Led by Sen. Dianne Feinstein (D-Calif.), the 2013 Senate proposed a new ban on military-style assault weapons on Jan. 24. Feinstein wrote previous legislation for a 1994 assault weapons ban that expired in 2004.
“[The proposed ban] will be carefully focused on the most dangerous guns that have killed so many people over the years, while protecting the rights of gun owners by exempting hundreds of weapons that fall outside the bill’s scope,” wrote Feinstein in a press release announcing the bill. “We must take these dangerous weapons of war off our streets.”
The bill’s formal name is The Assault Weapons Ban of 2013. The bill also bans detachable magazines that accept more than 10 bullets, and it eliminates the 10-year sunset provision that ended the 1994 assault weapons ban.
“Its purpose is to dry up the supply,” of new assault weapons, not to take away anyone’s currently owned weapon, according to Feinstein.
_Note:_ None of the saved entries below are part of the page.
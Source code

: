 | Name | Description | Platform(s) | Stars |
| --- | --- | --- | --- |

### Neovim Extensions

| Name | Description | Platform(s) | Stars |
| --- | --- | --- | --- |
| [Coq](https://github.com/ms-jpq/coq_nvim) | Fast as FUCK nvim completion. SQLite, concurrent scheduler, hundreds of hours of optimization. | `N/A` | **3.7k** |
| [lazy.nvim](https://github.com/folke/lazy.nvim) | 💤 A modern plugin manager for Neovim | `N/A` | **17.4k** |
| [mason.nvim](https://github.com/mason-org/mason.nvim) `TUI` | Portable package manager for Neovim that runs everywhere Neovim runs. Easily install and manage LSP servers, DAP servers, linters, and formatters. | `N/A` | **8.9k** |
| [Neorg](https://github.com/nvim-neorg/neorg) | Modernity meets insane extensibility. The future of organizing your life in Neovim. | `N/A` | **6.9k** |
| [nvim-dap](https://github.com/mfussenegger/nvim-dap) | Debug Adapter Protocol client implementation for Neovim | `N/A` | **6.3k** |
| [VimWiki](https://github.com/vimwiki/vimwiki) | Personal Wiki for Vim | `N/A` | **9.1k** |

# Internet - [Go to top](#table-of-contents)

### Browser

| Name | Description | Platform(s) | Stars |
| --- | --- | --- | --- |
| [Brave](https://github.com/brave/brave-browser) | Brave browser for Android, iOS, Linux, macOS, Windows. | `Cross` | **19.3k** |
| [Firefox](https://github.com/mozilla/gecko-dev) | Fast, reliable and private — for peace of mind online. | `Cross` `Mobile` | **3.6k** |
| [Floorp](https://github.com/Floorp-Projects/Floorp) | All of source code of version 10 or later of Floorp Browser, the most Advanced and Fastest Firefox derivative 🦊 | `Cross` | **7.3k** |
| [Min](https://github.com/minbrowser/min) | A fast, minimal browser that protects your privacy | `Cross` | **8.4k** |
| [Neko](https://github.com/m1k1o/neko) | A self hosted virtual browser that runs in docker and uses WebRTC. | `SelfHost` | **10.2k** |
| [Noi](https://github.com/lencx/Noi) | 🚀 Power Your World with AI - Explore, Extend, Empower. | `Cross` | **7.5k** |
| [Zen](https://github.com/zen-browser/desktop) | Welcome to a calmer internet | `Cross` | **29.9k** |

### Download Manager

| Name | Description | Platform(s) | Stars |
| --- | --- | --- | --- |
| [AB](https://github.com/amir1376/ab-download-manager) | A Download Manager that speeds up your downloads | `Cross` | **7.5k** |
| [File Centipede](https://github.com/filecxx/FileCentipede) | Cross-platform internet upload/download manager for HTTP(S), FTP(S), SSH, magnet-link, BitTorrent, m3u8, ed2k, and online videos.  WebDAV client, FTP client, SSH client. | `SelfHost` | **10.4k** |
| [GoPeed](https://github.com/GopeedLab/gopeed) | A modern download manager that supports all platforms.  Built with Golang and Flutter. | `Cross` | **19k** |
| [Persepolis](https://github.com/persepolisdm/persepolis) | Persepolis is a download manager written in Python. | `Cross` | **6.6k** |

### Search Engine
Hunting weapons would be exempt.
Feinstein said that she believes such a ban will save lives.
“These massacres don’t seem to stop. They continue on,” said Feinstein at the press conference announcing the bill, referring to the December 2012 mass murder of children at Sandy Hook Elementary School in Connecticut, in addition to scores of previous mass shootings in America.
Feinstein was at the San Francisco City Hall when former supervisor Dan White shot and killed Mayor George Moscone and supervisor Harvey Milk on Nov. 27, 1978. She was president of the San Francisco Board of Supervisors at the time, and she considered White a confidant.
Rep. Carolyn McCarthy (D-N.Y.) also spoke at the press conference. “It has to stop. It has to stop. We can do it,” she said, adding that her son survived a shooting. People who survive such incidents are changed forever, according to McCarthy.